Texturas que cambian con la luz
La luz incide de manera distinta sobre cada material. El pavimento gris claro refleja una claridad suave; el hormigón absorbe más y deja ver mejor sus juntas; la vegetación introduce un borde móvil que cambia con el viento. En los planos cercanos, la textura del cemento se vuelve legible, con pequeñas irregularidades y un grano fino que aparece en los detalles. En los planos lejanos, el conjunto se simplifica y el jardín moderno se lee por capas, con el agua como superficie más silenciosa.
Ese juego de texturas es lo que da profundidad al proyecto. La plantación no tapa el trazado, pero sí lo retrasa. El pavimento no busca protagonismo, aunque fija la escala del espacio. Y la piscina rectangular concentra la atención justo donde el jardín necesita un punto claro. Todo queda ordenado a través de materiales concretos y de una composición que prefiere la precisión al exceso. Por eso el espacio se entiende de un vistazo y sigue ofreciendo detalles cuando uno se acerca.
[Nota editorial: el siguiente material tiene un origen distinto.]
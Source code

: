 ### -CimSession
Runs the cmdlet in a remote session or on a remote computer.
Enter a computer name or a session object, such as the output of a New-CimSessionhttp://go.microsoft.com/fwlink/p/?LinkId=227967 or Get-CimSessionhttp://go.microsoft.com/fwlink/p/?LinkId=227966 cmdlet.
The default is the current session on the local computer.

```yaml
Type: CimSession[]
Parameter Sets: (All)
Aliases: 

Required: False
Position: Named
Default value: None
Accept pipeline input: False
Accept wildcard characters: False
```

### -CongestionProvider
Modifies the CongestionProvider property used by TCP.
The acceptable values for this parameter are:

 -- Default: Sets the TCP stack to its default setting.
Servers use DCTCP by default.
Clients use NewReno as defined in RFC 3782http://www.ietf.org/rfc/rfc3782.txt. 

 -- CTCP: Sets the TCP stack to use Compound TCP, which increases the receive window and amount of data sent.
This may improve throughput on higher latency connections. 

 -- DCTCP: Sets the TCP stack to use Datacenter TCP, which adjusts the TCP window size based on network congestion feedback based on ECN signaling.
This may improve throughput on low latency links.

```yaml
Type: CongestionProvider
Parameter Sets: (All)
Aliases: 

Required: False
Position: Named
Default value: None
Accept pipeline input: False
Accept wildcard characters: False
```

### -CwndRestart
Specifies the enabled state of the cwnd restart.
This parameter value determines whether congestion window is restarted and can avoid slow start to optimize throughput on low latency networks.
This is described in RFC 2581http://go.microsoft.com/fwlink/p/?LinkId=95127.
Un jardín moderno pensado desde la relación entre piezas
La fuerza de este jardín moderno está en cómo se enlazan sus partes. El agua, las terrazas, los bordes de hormigón y las franjas de gramíneas ornamentales construyen una secuencia continua, sin rupturas innecesarias. Las zonas de descanso aprovechan esa claridad para abrir distintos usos, mientras la cocina exterior completa el recorrido cotidiano. El conjunto mantiene una lectura nítida en planta y también en detalle, con materiales que se reconocen por su color, su junta y su forma de tocar el suelo.
En las imágenes más abiertas y en los planos cerrados sucede lo mismo: la piscina rectangular organiza el espacio, el pavimento gris claro estabiliza la escena y la vegetación aporta espesor en los bordes. Así se entiende este jardín con piscina: por la relación entre líneas rectas y masas verdes, por los cambios de nivel y por la manera en que cada elemento sostiene al siguiente. No hace falta más para que el proyecto tenga sentido visual desde la primera mirada.